Interview by writer Brooke Hailey Hoffert

Could you tell us a bit about yourself and your background? Where did you study?

I grew up in High Wycombe, Buckinghamshire in a family of six: a happy and uneventful middle-England upbringing, with an emphasis on play and the outdoors.

I wasn't great in school—failing in a lot of traditional academic subjects except Art. I knew early on I wanted to be an artist, but I don’t think this was really thought of as a valid career choice at the time.

I studied Fine Art BA at Nottingham Trent University after which I had a short career in the world of high-end fashion, training and working as a menswear print designer and pattern cutter.

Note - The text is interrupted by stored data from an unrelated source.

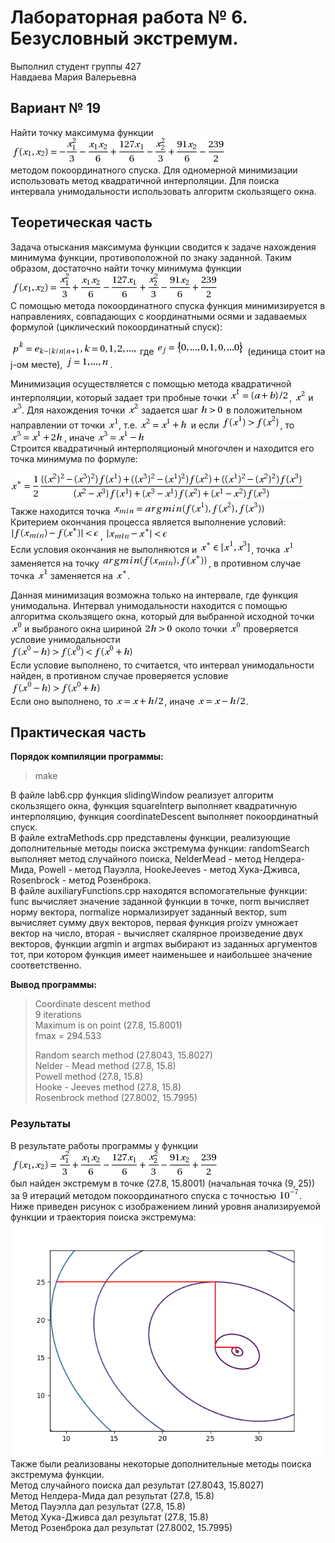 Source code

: # Лабораторная работа № 6. Безусловный экстремум.
Выполнил студент группы 427  
Навдаева Мария Валерьевна

## Вариант № 19
Найти точку максимума функции  
![eq](equations/func1.png)  
методом покоординатного спуска. Для одномерной минимизации использовать метод квадратичной интерполяции. Для поиска интервала унимодальности использовать алгоритм скользящего окна.

## Теоретическая часть
Задача отыскания максимума функции сводится к задаче нахождения минимума функции, противоположной по знаку заданной. Таким образом,
достаточно найти точку минимума функции  
![eq](equations/func2.png)  
С помощью метода покоординатного спуска функция минимизируется в направлениях, совпадающих с координатными осями и задаваемых
формулой (циклический покоординатный спуск):  
  
![eq](equations/coord1.png) где ![eq](equations/coord2.png) (единица стоит на j-ом месте), ![eq](equations/coord3.png).  
  
Минимизация осуществляется с помощью метода квадратичной интерполяции, который задает три пробные точки ![eq](equations/interp1.png), ![eq](equations/interp2.png) и ![eq](equations/interp3.png). Для нахождения точки ![eq](equations/interp2.png) задается шаг ![eq](equations/interp5.png) в положительном направлении от точки ![eq](equations/interp4.png), т.е. ![eq](equations/interp6.png) и если ![eq](equations/interp7.png), то  ![eq](equations/interp8.png), иначе  ![eq](equations/interp9.png)  
Строится квадратичный интерполяционый многочлен и находится его точка минимума по формуле:  
  
![eq](equations/interp10.png)  
Также находится точка ![eq](equations/interp11.png)  
Критерием окончания процесса является выполнение условий:  
![eq](equations/interp12.png),  ![eq](equations/interp13.png)  
Если условия окончания не выполняются и ![eq](equations/interp14.png), точка ![eq](equations/interp4.png) заменяется на точку ![eq](equations/interp15.png), в противном случае точка ![eq](equations/interp4.png) заменяется на ![eq](equations/interp16.png).  
  
Данная минимизация возможна только на интервале, где функция унимодальна. Интервал унимодальности находится с помощью алгоритма скользящего окна, который для выбранной исходной точки ![eq](equations/win1.png) и выбраного окна шириной ![eq](equations/win2.png) около точки ![eq](equations/win1.png) проверяется условие унимодальности  
![eq](equations/win3.png)  
Если условие выполнено, то считается, что интервал унимодальности найден, в противном случае проверяется условие  
![eq](equations/win4.png)  
Если оно выполнено, то ![eq](equations/win5.png), иначе ![eq](equations/win6.png).
  
## Практическая часть
**Порядок компиляции программы:**  
>make
  
В файле lab6.cpp функция slidingWindow реализует алгоритм скользящего окна, функция squareInterp выполняет квадратичную интерполяцию, функция coordinateDescent выполняет покоординатный спуск.  
В файле extraMethods.cpp представлены функции, реализующие дополнительные методы поиска экстремума функции: randomSearch выполняет метод случайного поиска, NelderMead - метод Нелдера-Мида, Powell - метод Пауэлла, HookeJeeves - метод Хука-Дживса, Rosenbrock - метод Розенброка.  
В файле auxiliaryFunctions.cpp находятся вспомогательные функции: func вычисляет значение заданной функции в точке, norm вычисляет норму вектора, normalize нормализирует заданный вектор, sum вычисляет сумму двух векторов, первая функция proizv умножает вектор на число, вторая - вычисляет скалярное произведение двух векторов, функции argmin и argmax выбирают из заданных аргументов тот, при котором функция имеет наименьшее и наибольшее значение соответственно.  
  
**Вывод программы:**  
>Coordinate descent method  
>9 iterations  
>Maximum is on point (27.8, 15.8001)  
>fmax = 294.533  
>  
>Random search method (27.8043, 15.8027)  
>Nelder - Mead method (27.8, 15.8)  
>Powell method (27.8, 15.8)  
>Hooke - Jeeves method (27.8, 15.8)  
>Rosenbrock method (27.8002, 15.7995)  
  
### Результаты
В результате работы программы у функции  
![eq](equations/func2.png)  
был найден экстремум в точке (27.8, 15.8001) (начальная точка (9, 25)) за 9 итераций методом покоординатного спуска с точностью ![eq](equations/eq1.png). Ниже приведен рисунок с изображением линий уровня анализируемой функции и траектория поиска экстремума:  
![img](equations/graph1.png)  
Также были реализованы некоторые дополнительные методы поиска экстремума функции.  
Метод случайного поиска дал результат (27.8043, 15.8027)  
Метод Нелдера-Мида дал результат (27.8, 15.8)  
Метод Пауэлла дал результат (27.8, 15.8)  
Метод Хука-Дживса дал результат (27.8, 15.8)  
Метод Розенброка дал результат (27.8002, 15.7995)  

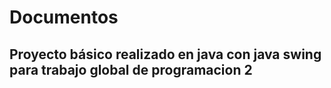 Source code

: # Documentos
## Proyecto básico realizado en java con java swing para trabajo global de programacion 2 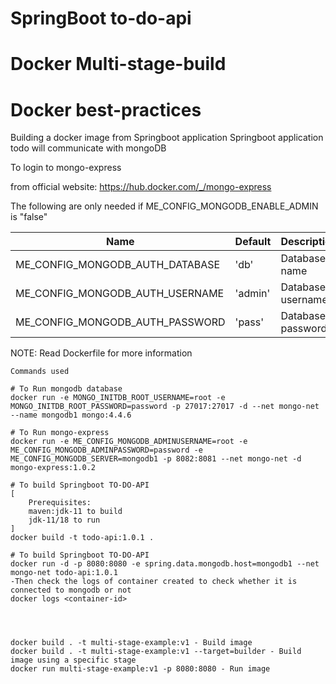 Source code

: # SpringBoot to-do-api
# Docker Multi-stage-build
# Docker best-practices
Building a docker image from Springboot application
Springboot application todo will communicate with mongoDB

To login to mongo-express 

from official website: https://hub.docker.com/_/mongo-express

The following are only needed if ME_CONFIG_MONGODB_ENABLE_ADMIN is "false"

Name                            | Default         | Description
--------------------------------|-----------------|------------
ME_CONFIG_MONGODB_AUTH_DATABASE | 'db'            | Database name
ME_CONFIG_MONGODB_AUTH_USERNAME | 'admin'         | Database username
ME_CONFIG_MONGODB_AUTH_PASSWORD | 'pass'          | Database password

NOTE: Read Dockerfile for more information

    Commands used

    # To Run mongodb database
    docker run -e MONGO_INITDB_ROOT_USERNAME=root -e MONGO_INITDB_ROOT_PASSWORD=password -p 27017:27017 -d --net mongo-net --name mongodb1 mongo:4.4.6

    # To Run mongo-express 
    docker run -e ME_CONFIG_MONGODB_ADMINUSERNAME=root -e ME_CONFIG_MONGODB_ADMINPASSWORD=password -e ME_CONFIG_MONGODB_SERVER=mongodb1 -p 8082:8081 --net mongo-net -d mongo-express:1.0.2

    # To build Springboot TO-DO-API
    [
        Prerequisites: 
        maven:jdk-11 to build
        jdk-11/18 to run
    ]
    docker build -t todo-api:1.0.1 .

    # To build Springboot TO-DO-API
    docker run -d -p 8080:8080 -e spring.data.mongodb.host=mongodb1 --net mongo-net todo-api:1.0.1
    -Then check the logs of container created to check whether it is connected to mongodb or not
    docker logs <container-id>




    docker build . -t multi-stage-example:v1 - Build image
    docker build . -t multi-stage-example:v1 --target=builder - Build image using a specific stage
    docker run multi-stage-example:v1 -p 8080:8080 - Run image
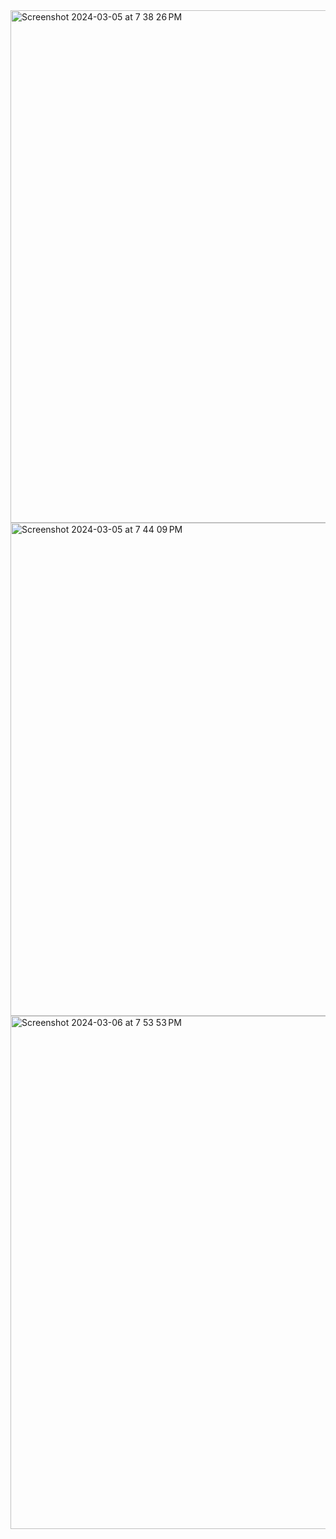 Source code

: <img width="820" alt="Screenshot 2024-03-05 at 7 38 26 PM" src="https://github.com/seaheegood/spring-basic/assets/44708514/eb59e796-0078-452d-9f0a-a962b2f8a3b7">
<br>
<img width="789" alt="Screenshot 2024-03-05 at 7 44 09 PM" src="https://github.com/seaheegood/spring-basic/assets/44708514/7bba112c-f8b4-486d-bffe-dd63ae2c0ece">
<br>
<img width="821" alt="Screenshot 2024-03-06 at 7 53 53 PM" src="https://github.com/seaheegood/spring-basic/assets/44708514/630f1994-bfd1-4a5f-9c4b-6d2f3d83bfd3">
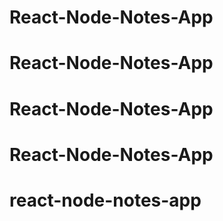 # React-Node-Notes-App
# React-Node-Notes-App
# React-Node-Notes-App
# React-Node-Notes-App
# react-node-notes-app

In 2012, I moved to Montreal where I met the artist Michel de Broin and worked for him as a studio assistant and helped build his home studio. I happily credit him for a major part of my “art education,” and during these few years I began to develop my own practise before eventually returning to the UK to attend the Slade School of Fine Art in London for my MFA in Fine Art Media.

In 2016 I travelled to Japan and Hong Kong for a three month residency at the Hong Kong Baptist University, and this year I have been awarded a one-year studio at Porthmeor Studios in St Ives, Cornwall, moving here from London last month with my wife, Hannah, and our Bedlington terrier, Fossil.

Up Against the Rocks, 2018

Up Against the Rocks, 2018

You state that you are interested in “looking beyond what we look for when we look.” In what ways does your practice do that?

In Huxley’s “The Doors of Perception”, he becomes fixated on the creases in his trousers, “those folds in the trousers - what a labyrinth of endlessly significant complexity!”

And in Borges’s “The Aleph” when the protagonist carefully focuses on a single point in space he can see all things, in all time, from every angle, all at once.

I like to think if I take the time to look at everything equally, and indeed more so at the things that don’t seem to deserve our attention, then I will discover the connections between all things, and more.

Botanical illustrations are always of the perfect specimen, but I’m more interested in the imperfect. The imperfect better represents the world around us, a world of the “unbeautiful,” which (when you begin to focus) is, in fact, more beautiful and fascinating than anything else.

Surfaces often form the focus of my images and installations, as well as looking at what lies directly behind, beyond or beneath them. Whether bringing attention to the process in which the images are created, or representations of specific places, objects and images in time, or an analogy of what images look like in time, or even just highlighting the difficulty to see and understand things clearly at all.

There seems to be a focus on materiality in your work. What draws you to a certain type of landscape or environment?

I see all objects, environments and places as imbued with memory and time, but I’m especially drawn to those which seem to have lost their exact meaning because they are no longer able to communicate it or we are simply no longer able to read it.

I’m drawn towards landscapes and spaces of loss or a vacuum, and through my work I create and piece together my own narrative or understanding of them.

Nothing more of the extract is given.